Task:
The entries should be given again in full. Alter nothing.

-- Opening Marker --

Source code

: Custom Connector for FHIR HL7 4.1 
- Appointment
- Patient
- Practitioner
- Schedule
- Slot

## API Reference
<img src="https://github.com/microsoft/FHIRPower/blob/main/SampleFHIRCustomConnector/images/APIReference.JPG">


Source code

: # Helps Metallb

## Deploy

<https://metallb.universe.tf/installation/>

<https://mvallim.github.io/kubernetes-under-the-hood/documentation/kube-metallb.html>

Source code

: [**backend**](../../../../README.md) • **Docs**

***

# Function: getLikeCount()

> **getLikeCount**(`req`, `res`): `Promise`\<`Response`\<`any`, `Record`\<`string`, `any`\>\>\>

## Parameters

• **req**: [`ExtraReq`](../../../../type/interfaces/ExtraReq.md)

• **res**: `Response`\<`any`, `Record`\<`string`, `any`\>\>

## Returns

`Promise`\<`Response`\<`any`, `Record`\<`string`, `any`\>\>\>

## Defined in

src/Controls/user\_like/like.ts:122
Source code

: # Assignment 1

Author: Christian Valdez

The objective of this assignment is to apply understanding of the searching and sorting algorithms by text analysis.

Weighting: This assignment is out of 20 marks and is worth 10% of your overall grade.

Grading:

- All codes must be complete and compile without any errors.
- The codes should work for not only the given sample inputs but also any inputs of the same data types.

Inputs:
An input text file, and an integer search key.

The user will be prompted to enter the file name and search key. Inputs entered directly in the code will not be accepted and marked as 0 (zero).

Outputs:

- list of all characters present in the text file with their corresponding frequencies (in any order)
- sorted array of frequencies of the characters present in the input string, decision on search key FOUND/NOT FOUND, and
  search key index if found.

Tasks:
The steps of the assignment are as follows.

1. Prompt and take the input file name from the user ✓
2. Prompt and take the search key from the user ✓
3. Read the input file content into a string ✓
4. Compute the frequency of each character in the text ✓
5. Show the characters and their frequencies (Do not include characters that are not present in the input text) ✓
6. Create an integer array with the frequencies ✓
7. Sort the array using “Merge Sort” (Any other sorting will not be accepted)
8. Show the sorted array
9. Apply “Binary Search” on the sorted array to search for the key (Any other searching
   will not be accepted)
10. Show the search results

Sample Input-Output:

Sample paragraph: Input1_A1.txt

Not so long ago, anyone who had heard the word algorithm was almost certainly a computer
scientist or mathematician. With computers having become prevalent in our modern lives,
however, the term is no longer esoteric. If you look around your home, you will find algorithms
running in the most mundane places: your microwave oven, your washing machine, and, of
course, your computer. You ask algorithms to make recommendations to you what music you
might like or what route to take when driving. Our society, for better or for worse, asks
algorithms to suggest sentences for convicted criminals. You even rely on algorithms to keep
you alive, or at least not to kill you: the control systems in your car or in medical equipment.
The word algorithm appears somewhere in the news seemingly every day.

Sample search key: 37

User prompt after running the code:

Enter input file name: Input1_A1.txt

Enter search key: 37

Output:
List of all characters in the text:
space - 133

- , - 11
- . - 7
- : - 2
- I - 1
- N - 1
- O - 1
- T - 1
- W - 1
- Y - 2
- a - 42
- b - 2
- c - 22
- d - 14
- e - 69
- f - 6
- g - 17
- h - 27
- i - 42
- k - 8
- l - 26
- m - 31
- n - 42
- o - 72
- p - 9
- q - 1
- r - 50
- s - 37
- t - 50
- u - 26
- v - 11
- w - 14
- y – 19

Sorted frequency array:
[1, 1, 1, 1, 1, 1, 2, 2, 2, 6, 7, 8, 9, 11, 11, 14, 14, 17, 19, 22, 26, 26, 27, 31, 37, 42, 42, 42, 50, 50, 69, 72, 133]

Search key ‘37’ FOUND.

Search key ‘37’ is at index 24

-- Closing Marker --

The completed task:
Source code

: Custom Connector for FHIR HL7 4.1 
- Appointment
- Patient
- Practitioner
- Schedule
- Slot

## API Reference
<img src="https://github.com/microsoft/FHIRPower/blob/main/SampleFHIRCustomConnector/images/APIReference.JPG">


Source code

: # Helps Metallb

## Deploy

<https://metallb.universe.tf/installation/>

<https://mvallim.github.io/kubernetes-under-the-hood/documentation/kube-metallb.html>

Source code

: [**backend**](../../../../README.md) • **Docs**

***

# Function: getLikeCount()

> **getLikeCount**(`req`, `res`): `Promise`\<`Response`\<`any`, `Record`\<`string`, `any`\>\>\>

## Parameters

• **req**: [`ExtraReq`](../../../../type/interfaces/ExtraReq.md)

• **res**: `Response`\<`any`, `Record`\<`string`, `any`\>\>

## Returns

`Promise`\<`Response`\<`any`, `Record`\<`string`, `any`\>\>\>

## Defined in

src/Controls/user\_like/like.ts:122
Source code

: # Assignment 1

Author: Christian Valdez

The objective of this assignment is to apply understanding of the searching and sorting algorithms by text analysis.

Weighting: This assignment is out of 20 marks and is worth 10% of your overall grade.

Grading:

- All codes must be complete and compile without any errors.
- The codes should work for not only the given sample inputs but also any inputs of the same data types.

Inputs:
An input text file, and an integer search key.

The user will be prompted to enter the file name and search key. Inputs entered directly in the code will not be accepted and marked as 0 (zero).

Outputs:

- list of all characters present in the text file with their corresponding frequencies (in any order)
- sorted array of frequencies of the characters present in the input string, decision on search key FOUND/NOT FOUND, and
  search key index if found.

Tasks:
The steps of the assignment are as follows.

1. Prompt and take the input file name from the user ✓
2. Prompt and take the search key from the user ✓
3. Read the input file content into a string ✓
4. Compute the frequency of each character in the text ✓
5. Show the characters and their frequencies (Do not include characters that are not present in the input text) ✓
6. Create an integer array with the frequencies ✓
7. Sort the array using “Merge Sort” (Any other sorting will not be accepted)
8. Show the sorted array
9. Apply “Binary Search” on the sorted array to search for the key (Any other searching
   will not be accepted)
10. Show the search results

Sample Input-Output:

Sample paragraph: Input1_A1.txt

Not so long ago, anyone who had heard the word algorithm was almost certainly a computer
scientist or mathematician. With computers having become prevalent in our modern lives,
however, the term is no longer esoteric. If you look around your home, you will find algorithms
running in the most mundane places: your microwave oven, your washing machine, and, of
course, your computer. You ask algorithms to make recommendations to you what music you
might like or what route to take when driving. Our society, for better or for worse, asks
algorithms to suggest sentences for convicted criminals. You even rely on algorithms to keep
you alive, or at least not to kill you: the control systems in your car or in medical equipment.
The word algorithm appears somewhere in the news seemingly every day.

Sample search key: 37

User prompt after running the code:

Enter input file name: Input1_A1.txt

Enter search key: 37

Output:
List of all characters in the text:
space - 133

- , - 11
- . - 7
- : - 2
- I - 1
- N - 1
- O - 1
- T - 1
- W - 1
- Y - 2
- a - 42
- b - 2
- c - 22
- d - 14
- e - 69
- f - 6
- g - 17
- h - 27
- i - 42
- k - 8
- l - 26
- m - 31
- n - 42
- o - 72
- p - 9
- q - 1
- r - 50
- s - 37
- t - 50
- u - 26
- v - 11
- w - 14
- y – 19

Sorted frequency array:
[1, 1, 1, 1, 1, 1, 2, 2, 2, 6, 7, 8, 9, 11, 11, 14, 14, 17, 19, 22, 26, 26, 27, 31, 37, 42, 42, 42, 50, 50, 69, 72, 133]

Search key ‘37’ FOUND.

Search key ‘37’ is at index 24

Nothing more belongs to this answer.